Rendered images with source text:

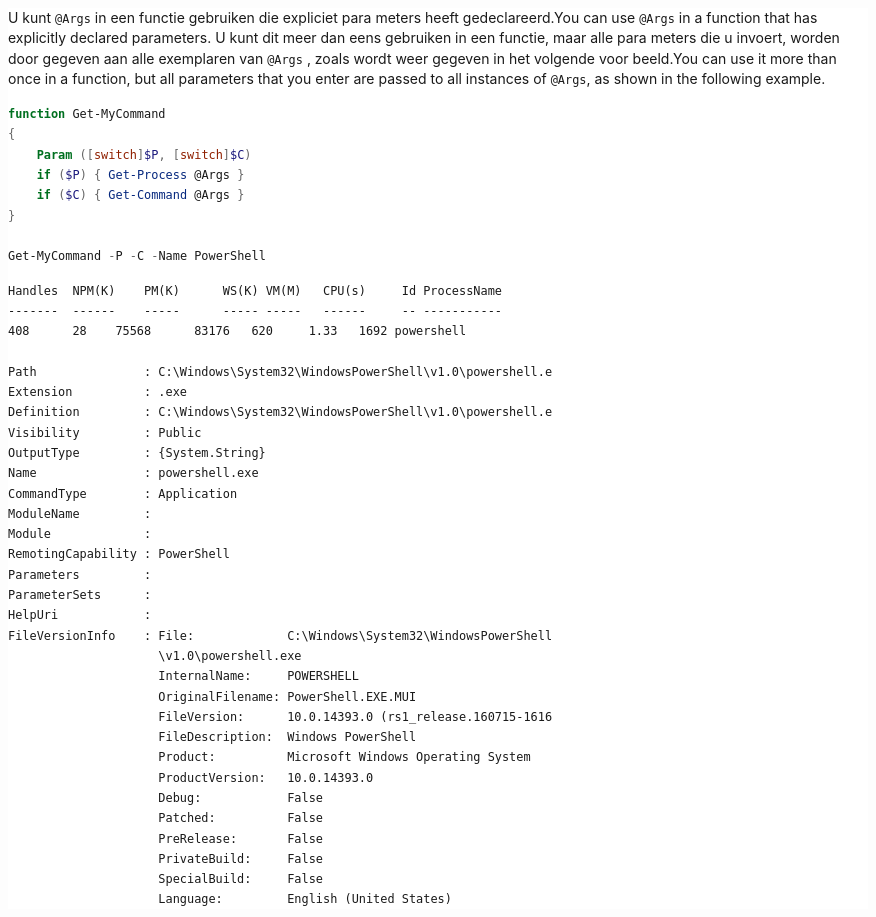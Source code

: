 <span data-ttu-id="78587-186">U kunt `@Args` in een functie gebruiken die expliciet para meters heeft gedeclareerd.</span><span class="sxs-lookup"><span data-stu-id="78587-186">You can use `@Args` in a function that has explicitly declared parameters.</span></span> <span data-ttu-id="78587-187">U kunt dit meer dan eens gebruiken in een functie, maar alle para meters die u invoert, worden door gegeven aan alle exemplaren van `@Args` , zoals wordt weer gegeven in het volgende voor beeld.</span><span class="sxs-lookup"><span data-stu-id="78587-187">You can use it more than once in a function, but all parameters that you enter are passed to all instances of `@Args`, as shown in the following example.</span></span>

```powershell
function Get-MyCommand
{
    Param ([switch]$P, [switch]$C)
    if ($P) { Get-Process @Args }
    if ($C) { Get-Command @Args }
}

Get-MyCommand -P -C -Name PowerShell
```

```Output
Handles  NPM(K)    PM(K)      WS(K) VM(M)   CPU(s)     Id ProcessName
-------  ------    -----      ----- -----   ------     -- -----------
408      28    75568      83176   620     1.33   1692 powershell

Path               : C:\Windows\System32\WindowsPowerShell\v1.0\powershell.e
Extension          : .exe
Definition         : C:\Windows\System32\WindowsPowerShell\v1.0\powershell.e
Visibility         : Public
OutputType         : {System.String}
Name               : powershell.exe
CommandType        : Application
ModuleName         :
Module             :
RemotingCapability : PowerShell
Parameters         :
ParameterSets      :
HelpUri            :
FileVersionInfo    : File:             C:\Windows\System32\WindowsPowerShell
                     \v1.0\powershell.exe
                     InternalName:     POWERSHELL
                     OriginalFilename: PowerShell.EXE.MUI
                     FileVersion:      10.0.14393.0 (rs1_release.160715-1616
                     FileDescription:  Windows PowerShell
                     Product:          Microsoft Windows Operating System
                     ProductVersion:   10.0.14393.0
                     Debug:            False
                     Patched:          False
                     PreRelease:       False
                     PrivateBuild:     False
                     SpecialBuild:     False
                     Language:         English (United States)
```
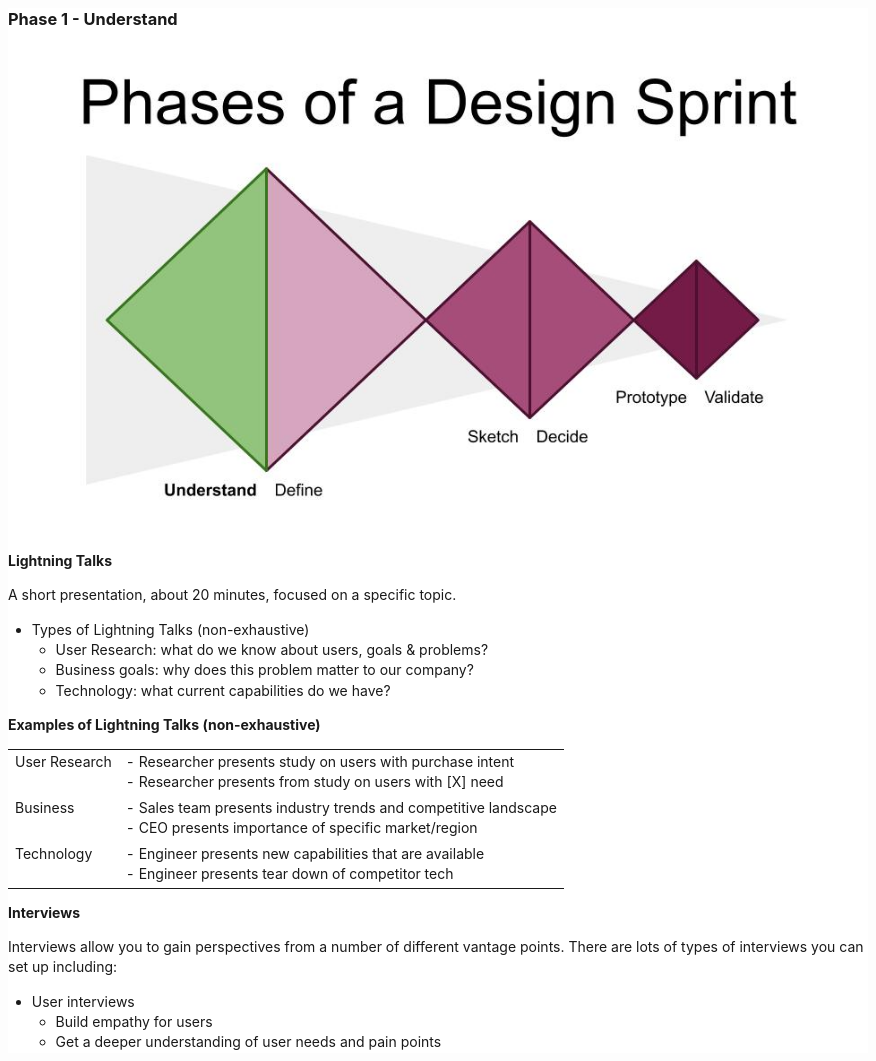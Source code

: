 ### Phase 1 - Understand

<img src="images/phases-understand.jpeg"/>


**Lightning Talks**

A short presentation, about 20 minutes, focused on a specific topic.

- Types of Lightning Talks (non-exhaustive)
  - User Research: what do we know about users, goals & problems?
  - Business goals: why does this problem matter to our company?
  - Technology: what current capabilities do we have?

**Examples of Lightning Talks (non-exhaustive)**

|||
|---|---|
|User Research|- Researcher presents study on users with purchase intent<br/>- Researcher presents from study on users with [X] need|
|Business|- Sales team presents industry trends and competitive landscape<br/>- CEO presents importance of specific market/region|
|Technology|- Engineer presents new capabilities that are available<br/>- Engineer presents tear down of competitor tech|


**Interviews**

Interviews allow you to gain perspectives from a number of different vantage points. There are lots of types of interviews you can set up including:

- User interviews
  - Build empathy for users
  - Get a deeper understanding of user needs and pain points
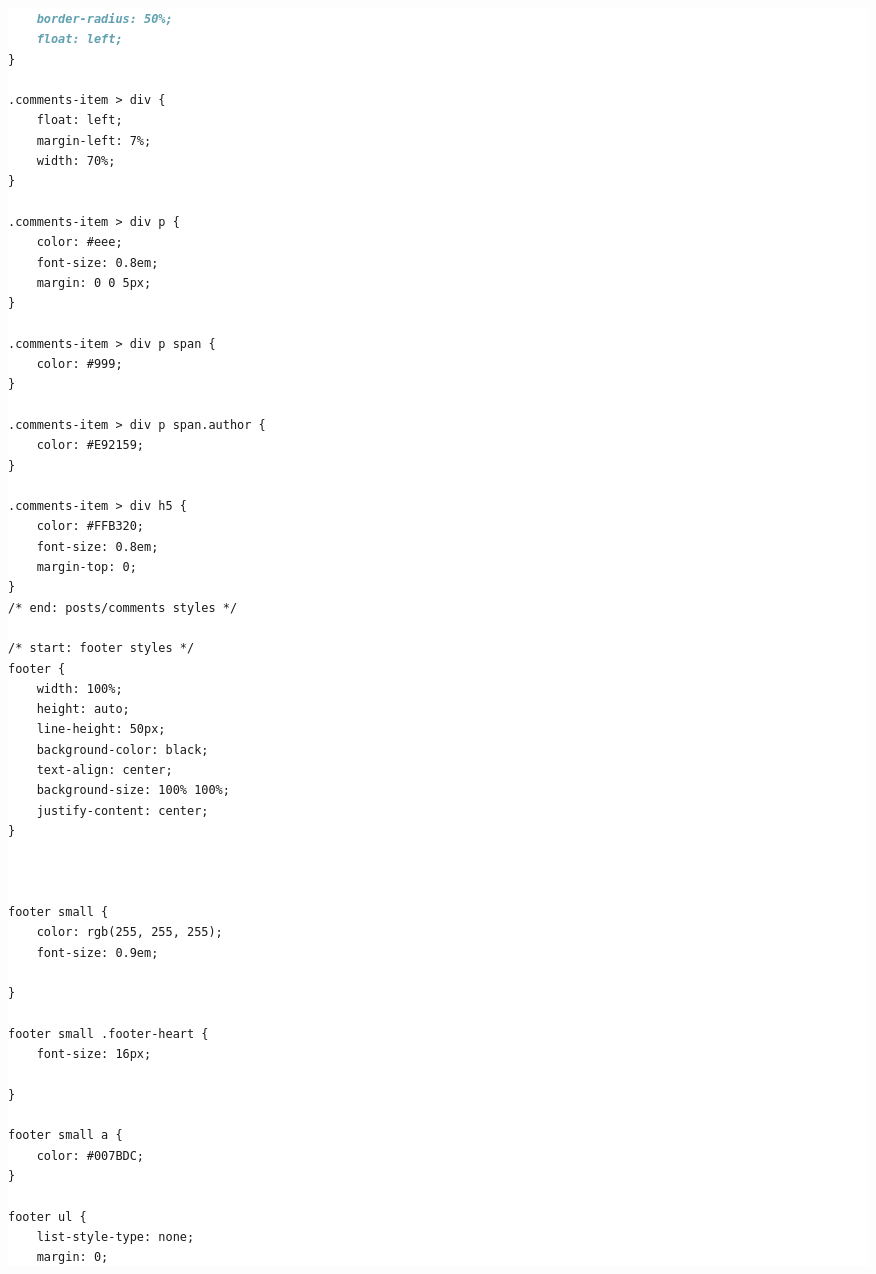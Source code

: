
 ```markdown
    border-radius: 50%;
    float: left;
}

.comments-item > div {
    float: left;
    margin-left: 7%;
    width: 70%;
}

.comments-item > div p {
    color: #eee;
    font-size: 0.8em;
    margin: 0 0 5px;
}

.comments-item > div p span {
    color: #999;
}

.comments-item > div p span.author {
    color: #E92159;
}

.comments-item > div h5 {
    color: #FFB320;
    font-size: 0.8em;
    margin-top: 0;
}
/* end: posts/comments styles */

/* start: footer styles */
footer {
    width: 100%;
    height: auto; 
    line-height: 50px;
    background-color: black;
    text-align: center;  
    background-size: 100% 100%;
    justify-content: center;
}
    


footer small {
    color: rgb(255, 255, 255);
    font-size: 0.9em;
    
}

footer small .footer-heart {
    font-size: 16px;
    
}

footer small a {
    color: #007BDC;
}

footer ul {
    list-style-type: none;
    margin: 0;

```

Instructions to follow: Give every entry back unchanged, with no pictures.

Exercise output:
Source code

: <span data-ttu-id="78587-186">U kunt `@Args` in een functie gebruiken die expliciet para meters heeft gedeclareerd.</span><span class="sxs-lookup"><span data-stu-id="78587-186">You can use `@Args` in a function that has explicitly declared parameters.</span></span> <span data-ttu-id="78587-187">U kunt dit meer dan eens gebruiken in een functie, maar alle para meters die u invoert, worden door gegeven aan alle exemplaren van `@Args` , zoals wordt weer gegeven in het volgende voor beeld.</span><span class="sxs-lookup"><span data-stu-id="78587-187">You can use it more than once in a function, but all parameters that you enter are passed to all instances of `@Args`, as shown in the following example.</span></span>

```powershell
function Get-MyCommand
{
    Param ([switch]$P, [switch]$C)
    if ($P) { Get-Process @Args }
    if ($C) { Get-Command @Args }
}

Get-MyCommand -P -C -Name PowerShell
```

```Output
Handles  NPM(K)    PM(K)      WS(K) VM(M)   CPU(s)     Id ProcessName
-------  ------    -----      ----- -----   ------     -- -----------
408      28    75568      83176   620     1.33   1692 powershell

Path               : C:\Windows\System32\WindowsPowerShell\v1.0\powershell.e
Extension          : .exe
Definition         : C:\Windows\System32\WindowsPowerShell\v1.0\powershell.e
Visibility         : Public
OutputType         : {System.String}
Name               : powershell.exe
CommandType        : Application
ModuleName         :
Module             :
RemotingCapability : PowerShell
Parameters         :
ParameterSets      :
HelpUri            :
FileVersionInfo    : File:             C:\Windows\System32\WindowsPowerShell
                     \v1.0\powershell.exe
                     InternalName:     POWERSHELL
                     OriginalFilename: PowerShell.EXE.MUI
                     FileVersion:      10.0.14393.0 (rs1_release.160715-1616
                     FileDescription:  Windows PowerShell
                     Product:          Microsoft Windows Operating System
                     ProductVersion:   10.0.14393.0
                     Debug:            False
                     Patched:          False
                     PreRelease:       False
                     PrivateBuild:     False
                     SpecialBuild:     False
                     Language:         English (United States)
```
Source code

: ### Phase 1 - Understand

<img src="images/phases-understand.jpeg"/>


**Lightning Talks**

A short presentation, about 20 minutes, focused on a specific topic.

- Types of Lightning Talks (non-exhaustive)
  - User Research: what do we know about users, goals & problems?
  - Business goals: why does this problem matter to our company?
  - Technology: what current capabilities do we have?

**Examples of Lightning Talks (non-exhaustive)**

|||
|---|---|
|User Research|- Researcher presents study on users with purchase intent<br/>- Researcher presents from study on users with [X] need|
|Business|- Sales team presents industry trends and competitive landscape<br/>- CEO presents importance of specific market/region|
|Technology|- Engineer presents new capabilities that are available<br/>- Engineer presents tear down of competitor tech|


**Interviews**

Interviews allow you to gain perspectives from a number of different vantage points. There are lots of types of interviews you can set up including:

- User interviews
  - Build empathy for users
  - Get a deeper understanding of user needs and pain points
Source code

:
 ```markdown
    border-radius: 50%;
    float: left;
}

.comments-item > div {
    float: left;
    margin-left: 7%;
    width: 70%;
}

.comments-item > div p {
    color: #eee;
    font-size: 0.8em;
    margin: 0 0 5px;
}

.comments-item > div p span {
    color: #999;
}

.comments-item > div p span.author {
    color: #E92159;
}

.comments-item > div h5 {
    color: #FFB320;
    font-size: 0.8em;
    margin-top: 0;
}
/* end: posts/comments styles */

/* start: footer styles */
footer {
    width: 100%;
    height: auto; 
    line-height: 50px;
    background-color: black;
    text-align: center;  
    background-size: 100% 100%;
    justify-content: center;
}
    


footer small {
    color: rgb(255, 255, 255);
    font-size: 0.9em;
    
}

footer small .footer-heart {
    font-size: 16px;
    
}

footer small a {
    color: #007BDC;
}

footer ul {
    list-style-type: none;
    margin: 0;

```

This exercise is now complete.